No love songs here, though crushes and noticing someone cute are acceptable, and everything we’ve listed has passed the “will your friends sing along to it in the car” test. Four of these songs were made famous by people who were themselves young, more or less, when they came out; the closest thing to an exception is a post-divorce recording by an artist who felt very free (and wasn’t all that old, as she would have been the first to tell you). Nothing here is an obscure guy-at-the-record-store deep cut: Everyone knows these songs, and everyone who has ever had fun loves them.
Wake Me Up Before You Go-Go — Wham!
“Wake Me Up Before You Go-Go” gives a bright, bouncy spin to FOMO. The singer (George Michael, mostly) has a crush, and it looks like things are going well! But he didn’t get to go out dancing with the crush last night, and he wanted to come along. (The crush is named in the song as “my lady,” and sexuality is of course fluid, but … c’mon. You go on to talk about Doris Day in the same song.) The initial repetition of “jitterbug,” a fun-to-say word even if it wasn’t a popular dance in Wham!’s heyday, sets up the go-go, yo-yo, solo rhythm of the song. If someone did wake you up to go out dancing, this song is the perfect jam to shake off the sleep and get yourself ready to hop around the club.

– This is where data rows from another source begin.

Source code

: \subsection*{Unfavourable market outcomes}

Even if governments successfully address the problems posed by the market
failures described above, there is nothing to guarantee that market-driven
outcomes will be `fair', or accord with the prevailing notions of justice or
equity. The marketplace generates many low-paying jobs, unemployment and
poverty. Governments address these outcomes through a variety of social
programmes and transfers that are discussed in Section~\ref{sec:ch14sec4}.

Wham!, the exclamatory British band that saw cute boys performing cute songs, also has a cute origin story. Georgios “Not Yet George Michael” Panayiotou and Andrew “Other Guy from Wham!” Ridgeley met as tweens, both the children of immigrants in a bedroom community outside London. After a failed ska project, the pair burst onto the scene as Wham! in 1982, racking up four years of hits before the two broke up the band, parting as friends to let the more ambitious (and harder-working) Michael’s celebrity continue its parabolic rise. Ridgeley continued making music and has spoken and written warmly of his old bandmate before and after Michael’s 2016 death.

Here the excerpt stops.